» **What you need to do**
Look through the records below and collect all lines that hold the string "mathbb".

» **Materials provided**

---*---

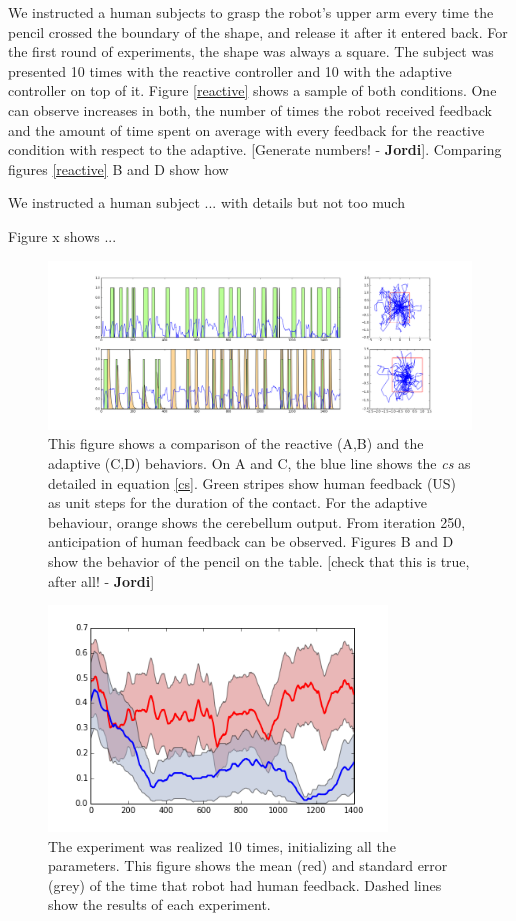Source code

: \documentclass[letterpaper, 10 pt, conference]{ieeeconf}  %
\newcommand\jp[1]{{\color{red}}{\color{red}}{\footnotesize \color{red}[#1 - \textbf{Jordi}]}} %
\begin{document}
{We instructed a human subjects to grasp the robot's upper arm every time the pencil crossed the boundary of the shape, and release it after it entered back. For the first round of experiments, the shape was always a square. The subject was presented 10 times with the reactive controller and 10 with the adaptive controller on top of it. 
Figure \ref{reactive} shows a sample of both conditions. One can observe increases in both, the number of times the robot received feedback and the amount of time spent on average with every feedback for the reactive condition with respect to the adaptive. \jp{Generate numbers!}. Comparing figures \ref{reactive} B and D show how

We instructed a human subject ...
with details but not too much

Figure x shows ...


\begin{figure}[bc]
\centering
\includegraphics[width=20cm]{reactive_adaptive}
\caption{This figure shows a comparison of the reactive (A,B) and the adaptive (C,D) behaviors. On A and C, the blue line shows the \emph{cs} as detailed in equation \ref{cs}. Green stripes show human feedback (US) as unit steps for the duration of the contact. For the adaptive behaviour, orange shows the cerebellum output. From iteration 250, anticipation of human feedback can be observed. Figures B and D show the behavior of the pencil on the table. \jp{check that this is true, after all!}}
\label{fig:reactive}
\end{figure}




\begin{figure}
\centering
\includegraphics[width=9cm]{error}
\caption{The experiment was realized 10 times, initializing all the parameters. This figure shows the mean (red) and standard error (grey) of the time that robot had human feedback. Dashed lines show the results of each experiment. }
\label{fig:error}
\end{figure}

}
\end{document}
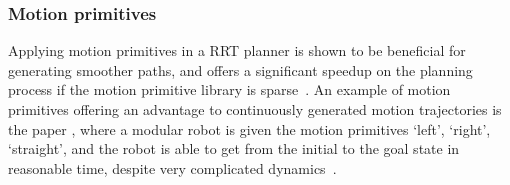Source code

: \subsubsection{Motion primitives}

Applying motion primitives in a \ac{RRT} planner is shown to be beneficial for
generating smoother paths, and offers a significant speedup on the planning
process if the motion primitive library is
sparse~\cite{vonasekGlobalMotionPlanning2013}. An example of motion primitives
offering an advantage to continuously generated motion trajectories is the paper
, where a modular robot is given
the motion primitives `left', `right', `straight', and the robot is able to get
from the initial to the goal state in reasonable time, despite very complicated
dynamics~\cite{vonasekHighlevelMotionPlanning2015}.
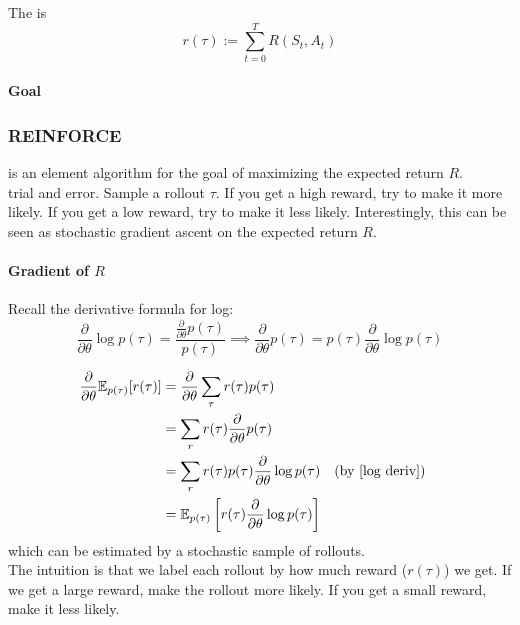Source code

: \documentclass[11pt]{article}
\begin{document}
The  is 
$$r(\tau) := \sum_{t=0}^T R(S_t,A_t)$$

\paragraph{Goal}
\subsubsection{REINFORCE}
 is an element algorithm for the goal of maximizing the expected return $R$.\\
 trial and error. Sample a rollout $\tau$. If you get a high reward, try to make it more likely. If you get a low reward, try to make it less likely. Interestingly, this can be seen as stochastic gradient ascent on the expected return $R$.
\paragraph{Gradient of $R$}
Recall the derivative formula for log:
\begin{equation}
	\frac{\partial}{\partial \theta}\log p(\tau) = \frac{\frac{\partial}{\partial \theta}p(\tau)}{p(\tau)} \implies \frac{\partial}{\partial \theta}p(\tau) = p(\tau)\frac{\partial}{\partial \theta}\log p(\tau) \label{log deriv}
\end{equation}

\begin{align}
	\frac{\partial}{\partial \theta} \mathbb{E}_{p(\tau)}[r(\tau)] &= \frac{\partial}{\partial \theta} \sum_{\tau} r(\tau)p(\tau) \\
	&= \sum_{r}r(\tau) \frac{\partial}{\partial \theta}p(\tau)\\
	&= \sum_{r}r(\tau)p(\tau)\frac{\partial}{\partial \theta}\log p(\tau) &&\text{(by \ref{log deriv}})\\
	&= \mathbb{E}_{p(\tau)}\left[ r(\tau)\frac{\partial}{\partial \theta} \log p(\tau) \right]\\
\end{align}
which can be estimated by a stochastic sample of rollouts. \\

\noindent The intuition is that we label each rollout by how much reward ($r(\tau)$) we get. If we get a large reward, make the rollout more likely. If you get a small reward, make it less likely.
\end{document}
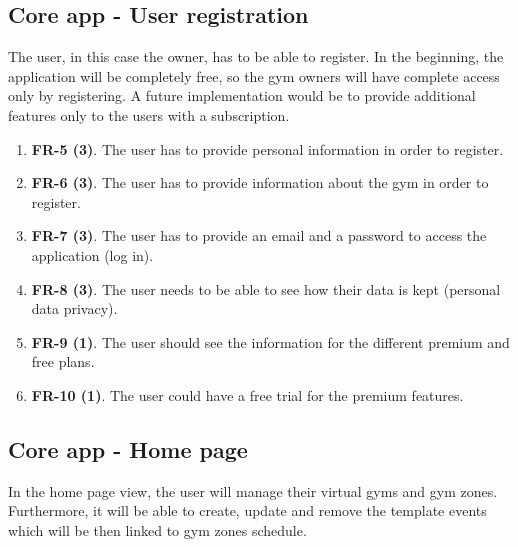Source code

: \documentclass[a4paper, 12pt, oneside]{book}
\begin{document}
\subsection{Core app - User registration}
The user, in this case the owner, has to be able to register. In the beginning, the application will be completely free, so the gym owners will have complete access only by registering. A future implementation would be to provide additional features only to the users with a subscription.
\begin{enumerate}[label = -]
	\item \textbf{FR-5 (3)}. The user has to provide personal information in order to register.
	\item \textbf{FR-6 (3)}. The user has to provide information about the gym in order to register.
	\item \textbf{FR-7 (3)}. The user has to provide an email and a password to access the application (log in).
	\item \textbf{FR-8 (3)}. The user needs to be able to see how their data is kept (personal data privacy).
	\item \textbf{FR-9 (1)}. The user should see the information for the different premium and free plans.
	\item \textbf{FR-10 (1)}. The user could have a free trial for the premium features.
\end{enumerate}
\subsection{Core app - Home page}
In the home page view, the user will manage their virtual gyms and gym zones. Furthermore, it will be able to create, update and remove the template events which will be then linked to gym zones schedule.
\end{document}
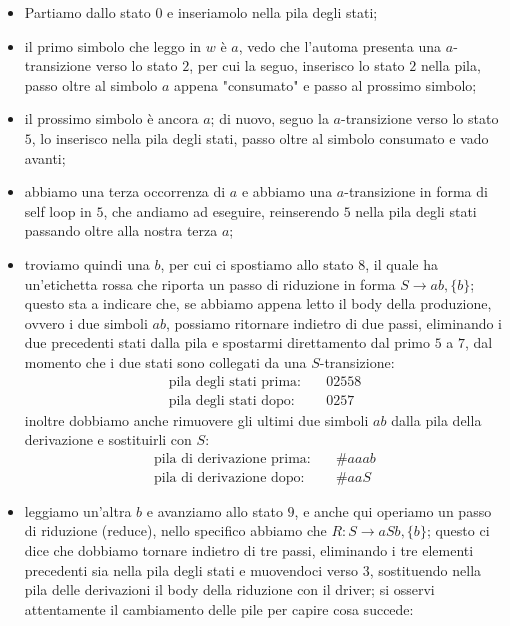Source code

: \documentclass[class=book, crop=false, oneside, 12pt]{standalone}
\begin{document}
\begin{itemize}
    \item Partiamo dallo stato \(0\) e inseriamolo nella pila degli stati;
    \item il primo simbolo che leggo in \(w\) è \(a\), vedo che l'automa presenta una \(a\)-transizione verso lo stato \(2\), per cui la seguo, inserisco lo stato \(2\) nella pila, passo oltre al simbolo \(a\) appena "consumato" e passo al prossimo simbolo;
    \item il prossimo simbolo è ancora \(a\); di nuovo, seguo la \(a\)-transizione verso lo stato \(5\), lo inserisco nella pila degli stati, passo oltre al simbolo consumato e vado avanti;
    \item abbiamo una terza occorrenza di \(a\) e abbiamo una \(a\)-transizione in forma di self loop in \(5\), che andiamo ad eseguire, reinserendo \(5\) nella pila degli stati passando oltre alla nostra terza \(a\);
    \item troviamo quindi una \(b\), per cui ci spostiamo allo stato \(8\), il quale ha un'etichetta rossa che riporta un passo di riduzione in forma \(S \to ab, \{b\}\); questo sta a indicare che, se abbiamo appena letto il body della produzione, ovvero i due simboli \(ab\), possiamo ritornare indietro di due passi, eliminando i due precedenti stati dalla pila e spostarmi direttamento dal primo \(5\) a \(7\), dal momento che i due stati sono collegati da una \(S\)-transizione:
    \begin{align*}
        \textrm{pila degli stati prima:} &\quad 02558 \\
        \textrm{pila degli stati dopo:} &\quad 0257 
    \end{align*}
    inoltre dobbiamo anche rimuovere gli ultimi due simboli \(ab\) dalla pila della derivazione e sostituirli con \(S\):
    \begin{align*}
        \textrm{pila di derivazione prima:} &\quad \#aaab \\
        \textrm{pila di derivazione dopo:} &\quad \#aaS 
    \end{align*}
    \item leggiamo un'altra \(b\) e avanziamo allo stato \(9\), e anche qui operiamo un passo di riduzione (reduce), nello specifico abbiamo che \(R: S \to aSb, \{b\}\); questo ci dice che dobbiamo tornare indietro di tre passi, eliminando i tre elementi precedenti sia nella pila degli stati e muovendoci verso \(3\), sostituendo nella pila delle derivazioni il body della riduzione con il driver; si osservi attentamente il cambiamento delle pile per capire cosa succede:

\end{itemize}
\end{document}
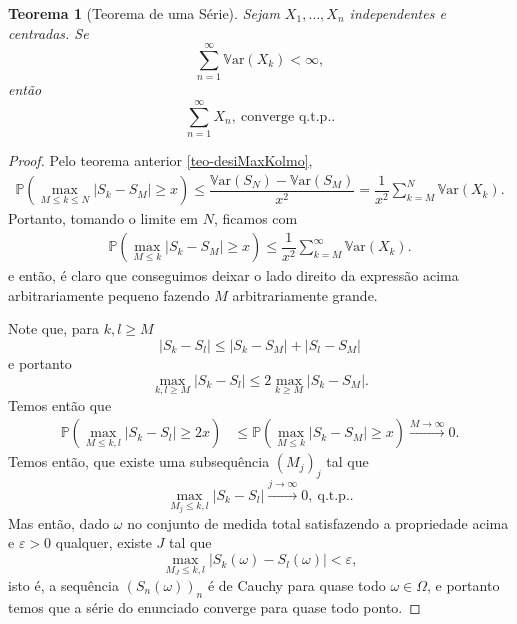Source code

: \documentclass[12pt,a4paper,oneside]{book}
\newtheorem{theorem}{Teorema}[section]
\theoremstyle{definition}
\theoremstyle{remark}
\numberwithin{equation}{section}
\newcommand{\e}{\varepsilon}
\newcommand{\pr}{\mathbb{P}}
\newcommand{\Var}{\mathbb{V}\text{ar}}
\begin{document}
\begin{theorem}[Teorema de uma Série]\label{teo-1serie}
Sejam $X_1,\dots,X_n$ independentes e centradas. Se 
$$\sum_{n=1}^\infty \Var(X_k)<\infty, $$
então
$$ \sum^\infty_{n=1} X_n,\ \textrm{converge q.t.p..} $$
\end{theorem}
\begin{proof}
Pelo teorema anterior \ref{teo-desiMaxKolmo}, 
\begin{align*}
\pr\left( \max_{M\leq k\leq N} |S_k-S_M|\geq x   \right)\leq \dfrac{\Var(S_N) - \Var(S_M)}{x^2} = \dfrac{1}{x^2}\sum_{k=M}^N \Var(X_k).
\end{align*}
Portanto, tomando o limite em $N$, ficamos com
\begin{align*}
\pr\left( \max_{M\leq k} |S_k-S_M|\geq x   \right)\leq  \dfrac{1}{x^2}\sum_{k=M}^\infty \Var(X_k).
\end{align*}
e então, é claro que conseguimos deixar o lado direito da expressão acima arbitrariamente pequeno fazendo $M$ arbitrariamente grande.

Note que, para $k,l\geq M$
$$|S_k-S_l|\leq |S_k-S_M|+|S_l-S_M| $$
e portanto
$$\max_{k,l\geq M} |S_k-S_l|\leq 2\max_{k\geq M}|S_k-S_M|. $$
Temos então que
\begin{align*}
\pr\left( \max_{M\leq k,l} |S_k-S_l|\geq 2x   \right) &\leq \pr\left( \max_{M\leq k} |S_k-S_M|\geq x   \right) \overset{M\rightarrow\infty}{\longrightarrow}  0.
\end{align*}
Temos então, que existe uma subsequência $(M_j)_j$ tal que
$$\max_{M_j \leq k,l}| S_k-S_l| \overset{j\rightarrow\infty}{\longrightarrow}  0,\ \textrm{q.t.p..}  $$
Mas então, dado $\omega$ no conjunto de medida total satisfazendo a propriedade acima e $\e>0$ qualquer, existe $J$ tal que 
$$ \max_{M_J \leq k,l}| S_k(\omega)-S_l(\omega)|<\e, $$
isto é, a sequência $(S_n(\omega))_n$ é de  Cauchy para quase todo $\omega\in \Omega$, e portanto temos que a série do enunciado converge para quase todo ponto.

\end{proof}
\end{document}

---*---

» **Problem solution**
	\frac{\partial}{\partial \theta} \mathbb{E}_{p(\tau)}[r(\tau)] &= \frac{\partial}{\partial \theta} \sum_{\tau} r(\tau)p(\tau) \\
	&= \mathbb{E}_{p(\tau)}\left[ r(\tau)\frac{\partial}{\partial \theta} \log p(\tau) \right]\\
\newcommand{\pr}{\mathbb{P}}
\newcommand{\Var}{\mathbb{V}\text{ar}}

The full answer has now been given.